ECG of the Week - 17th November 2014 - Interpretation

This ECG is from a fit & well 17 yr old male who presented to the Emergency Department with chest pain following a minor chest wall injury. Clinical examination revealed local chest wall tenderness at the site of trauma. Vital signs - BP, RR, Sats, Temp - were within normal limits. Chest x-ray was unremarkable and the pain resolved with simple analgesia. His 'routine' ECG is below.
Check out the comments from our original post here.



Click to enlarge

Rate:
  • ~42 bpm
Rhythm:
  • Complexes #1 & 2 are premature junctional complexes
  • Remainder of ECG sinus rhythm
Axis:
  • Right axis deviation
Intervals:
  • PR - Normal (~160ms)
  • QRS - Normal (100ms)
  • QT - 400ms
Segments:

  • ST elevation leads aVF, V2, V3

Additional:

  • Biphasic T waves leads V2-3
  • Precordial U waves also seen in aVF
  • RS complex in majority of precordial leads but with appropriate R wave progression


Interpretation:

  • Non-specific changes
  • Likely normal for young fit & healthy male


What happened ?

Given the patients benign history and a normal clinical exam he was discharged from the Emergency Department. The patient was advised to follow-up with his GP and have an out-patient echocardiogram to exclude structural abnormality.

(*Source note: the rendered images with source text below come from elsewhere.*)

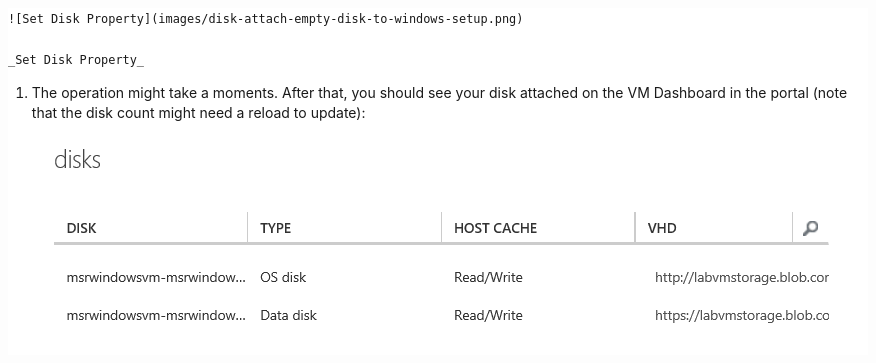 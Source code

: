     ![Set Disk Property](images/disk-attach-empty-disk-to-windows-setup.png)
    
    _Set Disk Property_

1. The operation might take a moments. After that, you should see your disk attached on the VM Dashboard in the portal (note that the disk count might need a reload to update):

    ![Attached New Disk](images/disk-attach-empty-disk-to-windows-attached.png)
     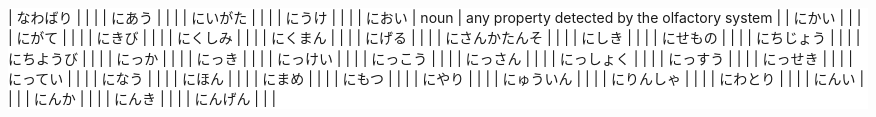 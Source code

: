 | なわばり |  |  |
| にあう |  |  |
| にいがた |  |  |
| にうけ |  |  |
| におい | noun | any property detected by the olfactory system |
| にかい |  |  |
| にがて |  |  |
| にきび |  |  |
| にくしみ |  |  |
| にくまん |  |  |
| にげる |  |  |
| にさんかたんそ |  |  |
| にしき |  |  |
| にせもの |  |  |
| にちじょう |  |  |
| にちようび |  |  |
| にっか |  |  |
| にっき |  |  |
| にっけい |  |  |
| にっこう |  |  |
| にっさん |  |  |
| にっしょく |  |  |
| にっすう |  |  |
| にっせき |  |  |
| にってい |  |  |
| になう |  |  |
| にほん |  |  |
| にまめ |  |  |
| にもつ |  |  |
| にやり |  |  |
| にゅういん |  |  |
| にりんしゃ |  |  |
| にわとり |  |  |
| にんい |  |  |
| にんか |  |  |
| にんき |  |  |
| にんげん |  |  |
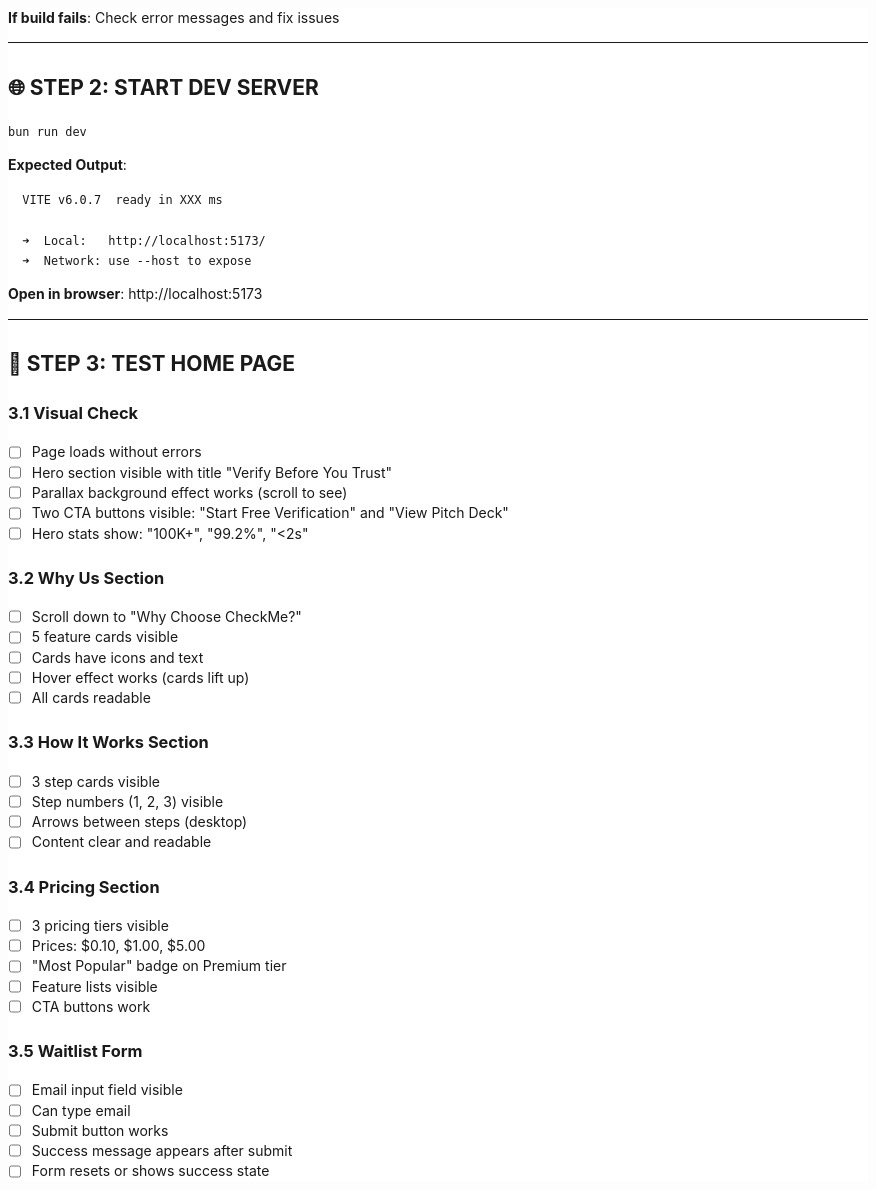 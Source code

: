 **If build fails**: Check error messages and fix issues

---

## 🌐 STEP 2: START DEV SERVER

```bash
bun run dev
```

**Expected Output**:
```
  VITE v6.0.7  ready in XXX ms

  ➜  Local:   http://localhost:5173/
  ➜  Network: use --host to expose
```

**Open in browser**: http://localhost:5173

---

## 📱 STEP 3: TEST HOME PAGE

### 3.1 Visual Check
- [ ] Page loads without errors
- [ ] Hero section visible with title "Verify Before You Trust"
- [ ] Parallax background effect works (scroll to see)
- [ ] Two CTA buttons visible: "Start Free Verification" and "View Pitch Deck"
- [ ] Hero stats show: "100K+", "99.2%", "<2s"

### 3.2 Why Us Section
- [ ] Scroll down to "Why Choose CheckMe?"
- [ ] 5 feature cards visible
- [ ] Cards have icons and text
- [ ] Hover effect works (cards lift up)
- [ ] All cards readable

### 3.3 How It Works Section
- [ ] 3 step cards visible
- [ ] Step numbers (1, 2, 3) visible
- [ ] Arrows between steps (desktop)
- [ ] Content clear and readable

### 3.4 Pricing Section
- [ ] 3 pricing tiers visible
- [ ] Prices: $0.10, $1.00, $5.00
- [ ] "Most Popular" badge on Premium tier
- [ ] Feature lists visible
- [ ] CTA buttons work

### 3.5 Waitlist Form
- [ ] Email input field visible
- [ ] Can type email
- [ ] Submit button works
- [ ] Success message appears after submit
- [ ] Form resets or shows success state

Unfortunately the patient did not seek any further follow-up and never had an echo so I can't tell you what it showed. This does highlight the fact that many patients do not seek follow-up as advised once they leave the Emergency Department and should remind us of the need to communicate with our patients what we have found, what should happen next and why.